# What is your best scare?



## charlie (Jul 9, 2007)

Just curious what setup usually yields the best results in your haunts?

I have always gotten good reactions with a chainsaw, but the best scares in my opinion have been using a series of narrow winding hallways and standing around one of the corners perfectly still. I can't tell you how many people have jumped back in fright, then slowly move towards me and jump again when I move or make a sound.

charlie


----------



## trishaanne (Aug 20, 2005)

I found that the best scares are the ones that are very subtle. Someone slowly rising out of a chair, an arm reaching through a window, etc. Of course, a few good yells, some slamming door sounds, etc will usually make folks scream too. And, as bizarre as it sounds, the dot room freaked out more people than I imagined, because noone around here had ever seen anything like it. Oh yeah, one more thing. I usually dress up and patrol the front yard while hubby acts as tour guide in the back yard. There's nothing better than coming up behind someone waiting in line, being completely silent and then pushing the button on the Dawna of the Dead doll. There's something about skeleton babies and possessed children that freaks people out.


----------



## dave the dead (Jan 31, 2007)

two favorites of mine....totally black room except for a single scene lit with blacklight that takes up most of the middle of a circular area. Guests must walk around the scene with their backs to the walls in order to view the scene. I dress all in black and just take a step into their peripheral sight...no yelling or anything...just a shadow appearing out of nowhere.gets em every single time! 
my other favorite is my trash can trauma. i usually hide it in plain view...nothing to do with the haunt, just a trash can on the way out to toss your candywrappers.Mwahahaha!


----------



## arcuhtek (Oct 5, 2007)

Without a doubt..the I-Zombie lighting controller.
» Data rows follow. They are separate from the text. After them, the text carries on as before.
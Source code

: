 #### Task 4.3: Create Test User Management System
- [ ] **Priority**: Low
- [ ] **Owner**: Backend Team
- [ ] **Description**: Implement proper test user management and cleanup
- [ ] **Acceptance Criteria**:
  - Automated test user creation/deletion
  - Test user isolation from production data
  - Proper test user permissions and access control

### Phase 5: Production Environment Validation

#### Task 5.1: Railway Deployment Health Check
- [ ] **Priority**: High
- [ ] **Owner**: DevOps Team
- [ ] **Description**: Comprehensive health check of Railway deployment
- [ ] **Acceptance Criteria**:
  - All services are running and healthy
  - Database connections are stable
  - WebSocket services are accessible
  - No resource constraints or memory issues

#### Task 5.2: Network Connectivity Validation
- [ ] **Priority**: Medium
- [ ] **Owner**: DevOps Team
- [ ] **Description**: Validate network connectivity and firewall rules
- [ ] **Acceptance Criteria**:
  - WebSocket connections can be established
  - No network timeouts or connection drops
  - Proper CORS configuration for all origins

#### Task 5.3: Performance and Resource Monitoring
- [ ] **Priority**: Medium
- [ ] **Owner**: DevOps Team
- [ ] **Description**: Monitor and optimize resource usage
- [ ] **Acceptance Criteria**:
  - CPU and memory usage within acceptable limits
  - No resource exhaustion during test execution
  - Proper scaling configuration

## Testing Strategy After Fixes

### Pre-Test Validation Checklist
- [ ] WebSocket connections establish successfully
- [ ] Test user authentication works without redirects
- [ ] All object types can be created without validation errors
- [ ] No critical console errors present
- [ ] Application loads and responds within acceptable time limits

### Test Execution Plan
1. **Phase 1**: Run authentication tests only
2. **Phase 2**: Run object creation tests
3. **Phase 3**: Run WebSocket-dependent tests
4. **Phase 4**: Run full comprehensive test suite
I have it controlling 36 different bulbs all shining on the outside of my house......all synchronized to lighting and thunder sounds......UNBELIEVABLE.


----------



## Long_Tom (Oct 7, 2006)

A seed lightbulb or red LED in the mouth. Dress all in black, with a cloak and hood. Leave the front door open. When they ring, approach the front door slowly and menacingly, keeping your mouth closed at first. When you get to about three feet away, spread a slow, evil smile and laugh...


----------